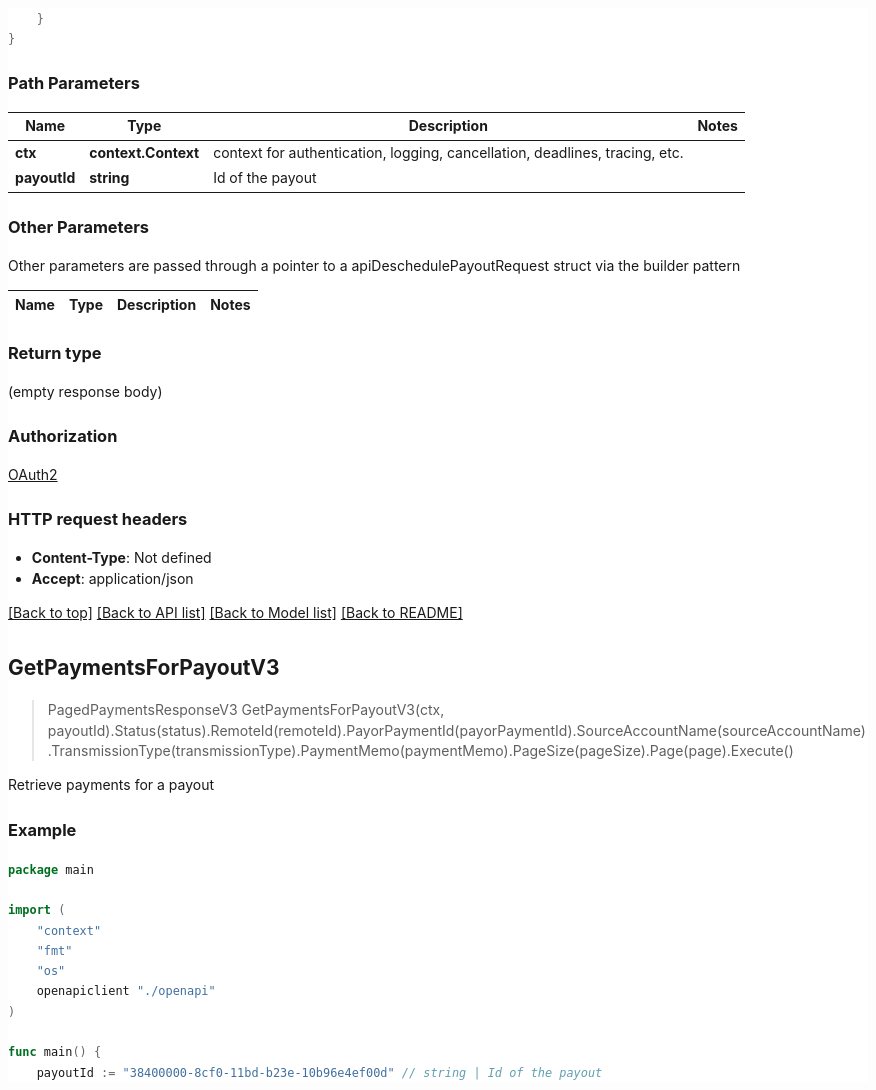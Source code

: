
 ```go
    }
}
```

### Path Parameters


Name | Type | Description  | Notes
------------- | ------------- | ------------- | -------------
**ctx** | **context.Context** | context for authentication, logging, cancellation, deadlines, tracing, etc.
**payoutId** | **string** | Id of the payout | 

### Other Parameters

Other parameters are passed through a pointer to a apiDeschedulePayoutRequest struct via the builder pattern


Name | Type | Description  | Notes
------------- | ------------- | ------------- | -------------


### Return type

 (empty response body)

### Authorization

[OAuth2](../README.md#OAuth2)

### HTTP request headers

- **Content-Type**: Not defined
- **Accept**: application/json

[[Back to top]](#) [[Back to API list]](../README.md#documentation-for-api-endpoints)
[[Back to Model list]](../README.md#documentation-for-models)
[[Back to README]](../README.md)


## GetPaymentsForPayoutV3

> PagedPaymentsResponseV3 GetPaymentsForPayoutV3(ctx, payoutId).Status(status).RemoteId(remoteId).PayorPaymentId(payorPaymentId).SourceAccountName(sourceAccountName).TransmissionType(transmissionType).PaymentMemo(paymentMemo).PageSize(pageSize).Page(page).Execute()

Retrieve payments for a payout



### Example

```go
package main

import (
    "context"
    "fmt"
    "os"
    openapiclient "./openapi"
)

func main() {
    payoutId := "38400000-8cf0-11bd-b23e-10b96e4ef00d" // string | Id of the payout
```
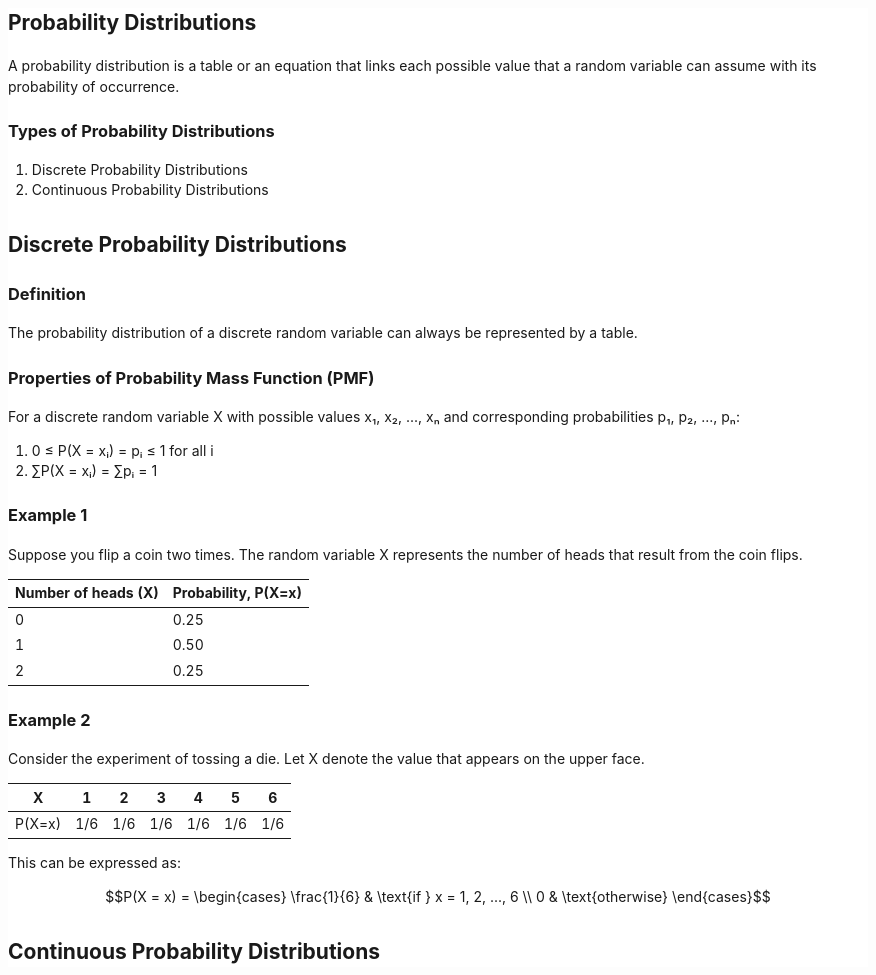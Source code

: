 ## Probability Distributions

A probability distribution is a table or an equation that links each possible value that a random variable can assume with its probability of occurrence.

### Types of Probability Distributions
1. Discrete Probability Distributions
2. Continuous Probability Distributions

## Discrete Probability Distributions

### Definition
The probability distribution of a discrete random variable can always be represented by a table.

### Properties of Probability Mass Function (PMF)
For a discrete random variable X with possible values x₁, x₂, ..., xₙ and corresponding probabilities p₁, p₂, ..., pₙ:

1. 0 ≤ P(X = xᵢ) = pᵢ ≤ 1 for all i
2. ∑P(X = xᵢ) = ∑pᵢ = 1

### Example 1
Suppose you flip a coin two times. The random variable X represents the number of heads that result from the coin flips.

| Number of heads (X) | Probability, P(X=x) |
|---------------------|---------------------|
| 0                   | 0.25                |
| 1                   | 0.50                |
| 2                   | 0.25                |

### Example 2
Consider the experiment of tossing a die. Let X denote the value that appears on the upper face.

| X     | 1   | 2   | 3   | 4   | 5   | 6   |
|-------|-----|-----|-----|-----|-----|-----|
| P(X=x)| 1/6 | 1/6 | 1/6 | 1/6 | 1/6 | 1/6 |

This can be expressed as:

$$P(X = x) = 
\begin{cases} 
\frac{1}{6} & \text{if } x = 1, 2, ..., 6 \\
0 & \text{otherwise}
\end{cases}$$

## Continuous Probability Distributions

* * * * * * * * *

**What you are asked to do**
Only lines holding the word "context" are wanted; list them all from the material.

**Result**
**ctx** | **context.Context** | context for authentication, logging, cancellation, deadlines, tracing, etc.
    "context"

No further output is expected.